Jean le Baptiste appelle son auditoire à la conversion: bizarre puisqu’il prêche essentiellement à des Juifs convaincus… C’est un peu comme s’il nous disait : oubliez tout ce que vous savez, laissez de côtés vos pratiques; ce n’est qu’à ce prix que vous pourrez découvrir l’inattendu, entendre la Bonne «Nouvelle» de Dieu qui vient à notre rencontre. C’est vrai que depuis 2'000 ans qu’on fête Noël et l’arrivée «du petit Jésus dans la crèche», on s’est peut-être un peu assoupi…

Mais «se convertir», est-ce vraiment pour nous? Quand on parle de «conversion», on imagine forcément une forme de choix radical, de rétrécissement de la pensée, tout ce qu’on ne veut pas… Et si la conversion qu’encourage Jean, c’était tout le contraire, un élargissement de notre horizon, de notre conscience, ce serait vraiment une Bonne Nouvelle.

Prédication

Référence(s)
Esaïe
Chapitre
40
Versets
1
à
5
Matthieu
Chapitre
3
Versets
1
à
11

Dans cette période d’incertitude et d’inquiétude que nous traversons, nous voyons un peu partout, et en premier lieu sur les réseaux sociaux, émerger des figures, qu’elles soient médiatiques, politiques ou religieuses, qui fascinent la foule par leurs propos bien trempés, souvent simplistes, par leur attitude qui se démarque ; ils attirent à eux une foule un peu perdue, en quête de repères. Cela peut apporter du réconfort, une forme de sécurité ; cela peut aussi souvent entrainer des dérives par la fascination qu’exercent ces personnes. Jean-Baptiste, à son époque, était-il de cette trempe-là ? Oui et non !

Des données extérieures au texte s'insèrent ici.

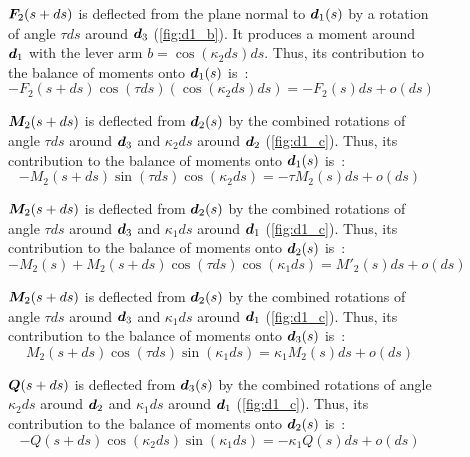 \begin{figure}[p]
\begin{fullpage}
	$\boldsymbol{F}_2(s+ds)$ is deflected from the plane normal to $\boldsymbol{d}_1(s)$ by a rotation of angle $\tau ds$ around $\boldsymbol{d}_3$ (\cref{fig:d1_b}). It produces a moment around $\boldsymbol{d}_1$ with the lever arm $b =  \cos(\kappa_2 ds) ds$. Thus, its contribution to the balance of moments onto $\boldsymbol{d}_1(s)$ is~:
	\begin{equation*}
		-F_2(s+ds) \cos(\tau ds) (\cos(\kappa_2 ds) ds) = -F_2(s) ds + o(ds)
	\end{equation*}

	$\boldsymbol{M}_2(s+ds)$ is deflected from $\boldsymbol{d}_2(s)$ by the combined rotations of angle $\tau ds$ around $\boldsymbol{d}_3$ and $\kappa_2 ds$ around $\boldsymbol{d}_2$ (\cref{fig:d1_c}). Thus, its contribution to the balance of moments onto $\boldsymbol{d}_1(s)$ is~:
	\begin{equation*}
		-M_2(s+ds) \sin(\tau ds) \cos(\kappa_2 ds) = -\tau M_2 (s) ds + o(ds)
	\end{equation*}

	$\boldsymbol{M}_2(s+ds)$ is deflected from $\boldsymbol{d}_2(s)$ by the combined rotations of angle $\tau ds$ around $\boldsymbol{d}_3$ and $\kappa_1 ds$ around $\boldsymbol{d}_1$ (\cref{fig:d1_c}). Thus, its contribution to the balance of moments onto $\boldsymbol{d}_2(s)$ is~:
	\begin{equation*}
		-M_2(s) + M_2(s+ds) \cos(\tau ds) \cos(\kappa_1 ds) = M'_2 (s) ds + o(ds)
	\end{equation*}

	$\boldsymbol{M}_2(s+ds)$ is deflected from $\boldsymbol{d}_2(s)$ by the combined rotations of angle $\tau ds$ around $\boldsymbol{d}_3$ and $\kappa_1 ds$ around $\boldsymbol{d}_1$ (\cref{fig:d1_c}). Thus, its contribution to the balance of moments onto $\boldsymbol{d}_3(s)$ is~:
	\begin{equation*}
		M_2(s+ds) \cos(\tau ds) \sin(\kappa_1 ds) = \kappa_1 M_2 (s) ds + o(ds)
	\end{equation*}

	$\boldsymbol{Q}(s+ds)$ is deflected from $\boldsymbol{d}_3(s)$ by the combined rotations of angle $\kappa_2 ds$ around $\boldsymbol{d}_2$ and $\kappa_1 ds$ around $\boldsymbol{d}_1$ (\cref{fig:d1_c}). Thus, its contribution to the balance of moments onto $\boldsymbol{d}_2(s)$ is~:
	\begin{equation*}
		-Q(s+ds) \cos(\kappa_2 ds) \sin(\kappa_1 ds) = -\kappa_1 Q(s) ds + o(ds)
	\end{equation*}
	  \end{fullpage}
\end{figure}


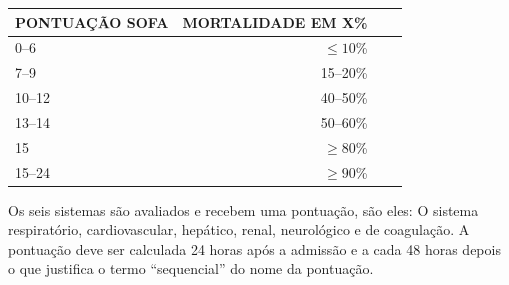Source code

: \documentclass[12pt]{article}
\begin{document}
\begin{center}
    \begin{tabular}{l r r r}
        \hline
        PONTUAÇÃO SOFA & MORTALIDADE EM X\% \\
        \hline
            0–6	& $\leq 10$\% \\
            7–9	& 15–20\% \\
            10–12 & 40–50\% \\
            13–14 & 50–60\% \\
            15 & $\geq80$\% \\
            15–24 & $\geq90$\% \\
        \hline
    \end{tabular}
\end{center}


Os seis sistemas são avaliados e recebem uma pontuação, são eles: O sistema respiratório, cardiovascular, hepático, renal, neurológico e de coagulação. A pontuação deve ser calculada 24 horas após a admissão e a cada 48 horas depois o que  justifica o termo “sequencial” do nome da pontuação.
\end{document}
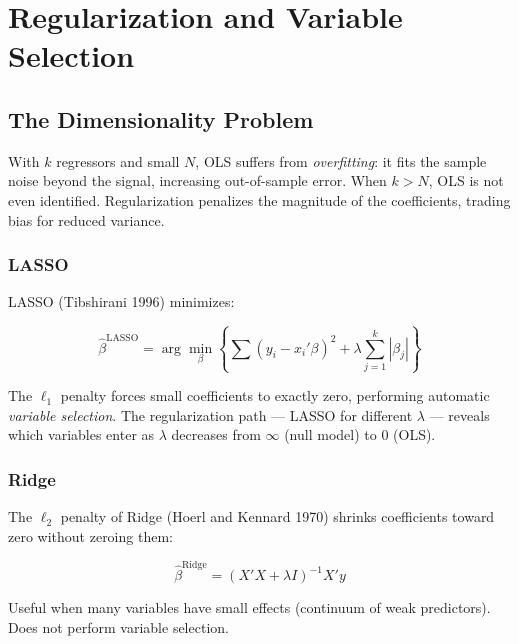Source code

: \chapter{Regularization and Variable Selection}
\label{cap:regularizacao}

\section{The Dimensionality Problem}

With $k$ regressors and small $N$, OLS suffers from \emph{overfitting}: it fits
the sample noise beyond the signal, increasing out-of-sample error. When
$k > N$, OLS is not even identified. Regularization penalizes the magnitude of
the coefficients, trading bias for reduced variance.

\subsection*{LASSO}

LASSO (Tibshirani 1996) minimizes:

\[
  \hat\beta^{\mathrm{LASSO}} = \arg\min_\beta \left\{ \sum(y_i - x_i'\beta)^2
  + \lambda \sum_{j=1}^k |\beta_j| \right\}
\]

The $\ell_1$ penalty forces small coefficients to exactly zero, performing
automatic \emph{variable selection}. The regularization path — LASSO for
different $\lambda$ — reveals which variables enter as $\lambda$ decreases
from $\infty$ (null model) to 0 (OLS).

\subsection*{Ridge}

The $\ell_2$ penalty of Ridge (Hoerl and Kennard 1970) shrinks coefficients
toward zero without zeroing them:

\[
  \hat\beta^{\mathrm{Ridge}} = (X'X + \lambda I)^{-1} X'y
\]

Useful when many variables have small effects (continuum of weak predictors).
Does not perform variable selection.

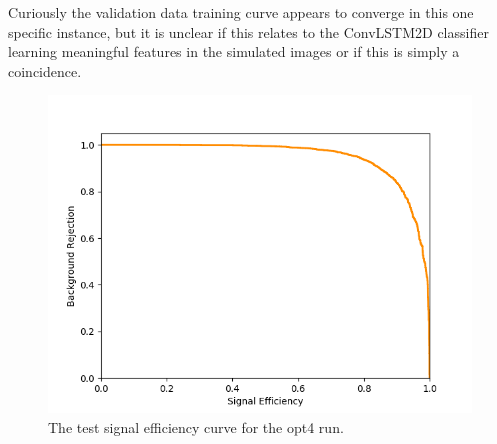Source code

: Curiously the validation data training curve appears to converge in this one specific instance, but it is unclear if this relates to the ConvLSTM2D classifier learning meaningful features in the simulated images or if this is simply a coincidence. 

\begin{figure}[ht] 
        \centering \includegraphics[width=\columnwidth]{figures/crabrun2opt4_sigeff.png}

        \caption{
                \label{fig:opt4_sigeff} The test signal efficiency curve for the opt4 run.
        }
\end{figure}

Oui, car son caractère fort, sa manière de vivre solitaire et ascétique (il se nourrit de sauterelles et de miel sauvage, il est habillé d’un vêtement de poils de chameaux) renforce la fascination de la foule ; mais non parce que Jean-Baptiste n’attire pas la foule à lui, même si c’est lui qu’elle vient voir. Jean-Baptiste ne fait que préparer le terrain. Il est l’homme de l’attente et de la préparation. Et c’est en ce sens qu’il symbolise à lui seul le temps de l’Avent.

Jean-Baptiste est effectivement un personnage étrange : cousin et contemporain de Jésus, il se met à proclamer dans le désert après une longue période de vie dont on ignore tout. Son influence va très vite être importante et sa relation avec Jésus n’est pas sans une certaine ambiguïté, mais comme lui, il finira martyr !

Au départ, Jean-Baptiste ne cherche pas la publicité puisqu’il se retire au désert, loin de la foule, mais il devient, peut-être malgré lui, une sorte de phénomène que tout le monde veut aller voir et écouter. « toute la Judée et toute la région du Jourdain se rendaient auprès de lui » nous dit Matthieu. Cela devait faire du monde et une population forcément mélangée, bigarrée faite de croyants convaincus (des Pharisiens des Sadducéens), de personnes en recherche, de simples curieux, un peu comme notre assemblée de ce matin peut-être. Mais pour tous, indépendamment de leur origine ou de leur parcours de foi, Jean-Baptiste a la même parole « Convertissez-vous ! ». Il insiste plus loin encore : « produisez du fruit qui témoigne de votre conversion », une conversion qu’il encourage avec le baptême qu’il offre dans le Jourdain, une conversion qui doit pleinement s’accomplir dans la reconnaissance de Jésus qui vient et dont il ne fait que préparer le terrain.

Cet appel à la conversion a dû en surprendre plus d’un parmi ses auditeurs qui se considéraient comme des croyants accomplis. Comment pouvaient-ils se convertir eux qui depuis des décennies déjà se comportaient comme des Juifs pratiquants allant au temple et respectant la Loi ? La conversion ne pouvait forcément concerner que les autres ! Et pour nous, nous qui sommes ici ce matin dans ce Temple, nous qui écoutons fidèlement le culte à la radio, comment entendre cet appel à la conversion ? Est-il destiné aux non-croyants ? En quoi peut-il aussi nous concerner ?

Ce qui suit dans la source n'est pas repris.